Tuesday, February 27, 2007

More on how to do this article submission scene

Yes, per a recent article I've read, there is no real automatic way to submit articles. You have to submit these manually. Now people will sell you a package which allows you to "automatically" publish articles to "hundreds" of websites - for a price. The problem is that you don't know what websites these are posting to.

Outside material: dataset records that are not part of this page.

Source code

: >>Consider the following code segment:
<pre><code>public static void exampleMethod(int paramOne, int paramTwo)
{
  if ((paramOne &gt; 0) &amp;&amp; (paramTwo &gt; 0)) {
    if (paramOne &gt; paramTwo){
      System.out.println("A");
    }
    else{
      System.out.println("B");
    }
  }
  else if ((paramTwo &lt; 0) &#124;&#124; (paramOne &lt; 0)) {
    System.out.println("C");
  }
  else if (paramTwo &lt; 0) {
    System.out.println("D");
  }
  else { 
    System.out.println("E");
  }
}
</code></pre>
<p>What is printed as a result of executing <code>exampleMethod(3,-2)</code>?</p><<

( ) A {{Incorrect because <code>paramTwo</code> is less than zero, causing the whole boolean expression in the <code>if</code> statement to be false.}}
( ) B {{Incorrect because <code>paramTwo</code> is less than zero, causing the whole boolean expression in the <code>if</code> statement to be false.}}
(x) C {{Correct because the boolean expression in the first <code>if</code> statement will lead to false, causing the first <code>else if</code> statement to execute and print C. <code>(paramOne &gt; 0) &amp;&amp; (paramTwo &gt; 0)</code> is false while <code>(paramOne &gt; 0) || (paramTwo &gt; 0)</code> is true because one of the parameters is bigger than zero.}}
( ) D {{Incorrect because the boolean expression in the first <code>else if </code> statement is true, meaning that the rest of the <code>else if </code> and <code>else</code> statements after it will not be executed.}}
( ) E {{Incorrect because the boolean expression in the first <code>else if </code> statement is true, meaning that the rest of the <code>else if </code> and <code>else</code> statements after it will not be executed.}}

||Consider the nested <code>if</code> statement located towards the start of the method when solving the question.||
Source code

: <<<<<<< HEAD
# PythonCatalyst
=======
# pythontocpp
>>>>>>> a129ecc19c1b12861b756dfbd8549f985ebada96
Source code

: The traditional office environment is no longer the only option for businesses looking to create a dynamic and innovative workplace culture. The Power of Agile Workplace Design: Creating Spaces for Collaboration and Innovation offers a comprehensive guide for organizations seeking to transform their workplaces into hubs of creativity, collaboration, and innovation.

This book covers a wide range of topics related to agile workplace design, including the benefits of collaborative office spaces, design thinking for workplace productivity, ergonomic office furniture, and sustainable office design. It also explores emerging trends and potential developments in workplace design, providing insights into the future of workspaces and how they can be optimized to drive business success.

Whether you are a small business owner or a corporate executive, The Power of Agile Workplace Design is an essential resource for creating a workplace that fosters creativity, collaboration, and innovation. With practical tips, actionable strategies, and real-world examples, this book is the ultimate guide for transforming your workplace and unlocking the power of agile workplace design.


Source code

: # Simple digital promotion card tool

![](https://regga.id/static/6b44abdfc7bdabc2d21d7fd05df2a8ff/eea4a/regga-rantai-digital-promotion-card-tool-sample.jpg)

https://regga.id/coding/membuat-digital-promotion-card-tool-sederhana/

I can already think of a scam on this. You can set up any number of CMS sites which can use the same database, only having different themes and names. Yes, that would take about a week or so to create, but it would be a simple scene. Then the person logs in, posts a single article - and then the script makes that single article available on those hundred subdomains. To give them credit, the site owner would then be able to ping Technorati for the changes to every single site (many of these are supported by blog architecture) and so actually then get an intense amount of links back. But then these same pinged sites would have scripts which look for a single IP address generating a lot of pings and then devalue it accordingly. There is simply no free lunch except the one you pay for and give away.

So my simple technique of setting them up on a single list and then opening them up in Firefox looks to be the most efficient method.

Now, those links should be the top sites on Google - say the first twenty or so. Check out "article directory" and "free article directory". If you take the top twenty links on each, ruling out duplicative sites and the ones requiring paid submission, you then have about 40 or so sites to submit to. (Don't forget to click on the adsense advertisers - but verify and then trust.)

Another interesting scene is to make each article into a Squidoo lens. And this is only because they rank pretty highly by Google. You simply become an "expert" on the subject of that article. Means you get your links out through their network and raises your "expert" ranking by being linked to all over the place. It's a lot faster than trying to link to yourself on others' blogs.

Here's my plan. I wish to write once a week, about 1000 words, meaning that I'm writing a book every year which is 50k words long. Then the following year, I continue to market that book. So I keep track of my blogs and take the longest one to make it into an article (or edit that week's blogs into a single article, if they are on the same theme). Then I post the article to those 40 or so article directories above. Done deal for the week. As each article points to my bookstore/storefront, I can then get my sales increased by providing a better service to anyone who is interested. In that way, I provide a free service which points to a paid service - and that is all there is to Economics.